After activating the monitor in the display properties (you may need to launch the monitor wizard, depending on the driver) the desktop background appears on it.
(fig. 13)
It remains to adjust the resolution and frequency of connection. When installing a CRT monitor, do not forget to set the scan rate to at least 70 Hz, so as not to use 60 Hz by default. For LCD monitors, this action is not needed.
(fig. 14)
If chip makers (NVidia, ATI, Matrox) are different, you need to install a second driver - usually, according to reviews from other articles, they get along together (UPD: prompted by Jeditobe and confirmed guessss_who , Windows Vista does not support drivers of different video card manufacturers simultaneously. XP and Win7 does not suffer from this .). In the display settings from the system connects the desired number of additional monitors. Result:

(fig. 15)

In other articles there were repeated measurements of the performance of video cards on the PCI-Express x1 slot, which showed that all video cards of a level below the ATI 3850 / GF 9800 in any modes and games behave almost the same as compared to the PCI-Express x16 slot - they have enough limit data flow through 1 channel PCI-Express, equal to 250 MB / s in one direction (500 MB / s in both).

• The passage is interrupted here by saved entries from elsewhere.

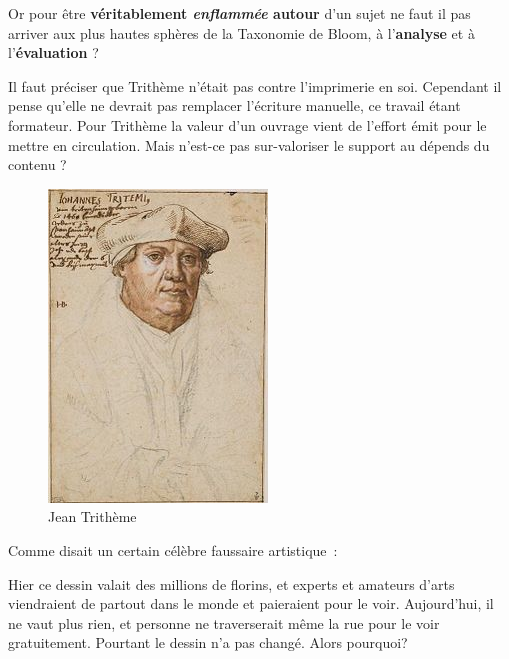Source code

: \begin{minipage}[H]{0.54\linewidth}
Or pour être \textbf{véritablement \emph{enflammée} autour }d'un sujet ne faut il pas arriver aux plus hautes sphères de la Taxonomie de Bloom, à l'\textbf{analyse} et à l'\textbf{évaluation} ?

Il faut préciser que Trithème n'était pas contre l'imprimerie en soi. Cependant il pense qu'elle ne devrait pas remplacer l'écriture manuelle, ce travail étant formateur\cite{abbot-trithemius}. Pour Trithème la valeur d'un ouvrage vient de l'effort émit pour le mettre en circulation. Mais n'est-ce pas sur-valoriser le support au dépends du contenu ?
\vspace{1cm}
\end{minipage}
\begin{minipage}[H]{0.44\linewidth}
  \begin{figure}[H]
  \centering
  \includegraphics[height=0.15\paperheight]{../resources/illustrations/trithemius}
  \caption{Jean Trithème}
  \end{figure}
\end{minipage}

Comme disait un certain célèbre faussaire artistique~: 

\begin{coolquote}
Hier ce dessin valait des millions de florins, et experts et amateurs d'arts viendraient de partout dans le monde et paieraient pour le voir. Aujourd'hui, il ne vaut plus rien, et personne ne traverserait même la rue pour le voir gratuitement. Pourtant le dessin n'a pas changé. Alors pourquoi?
\end{coolquote}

Here is an article that discusses a performance drop of 15-20% in tests on the ATI 3850 with PCIe x1, x4, x8, x16.
On the GF 9800 GX2:
The article is large; different pages describe how the experiments were performed.


If the video card does not have any gaming tasks or it is low-powered, then the solution on PCIe x1 will almost not be inferior to other solutions with a more expensive motherboard (except for some very demanding applications like Microsoft Flight Simulator, Crysis, Call Of Duty 4).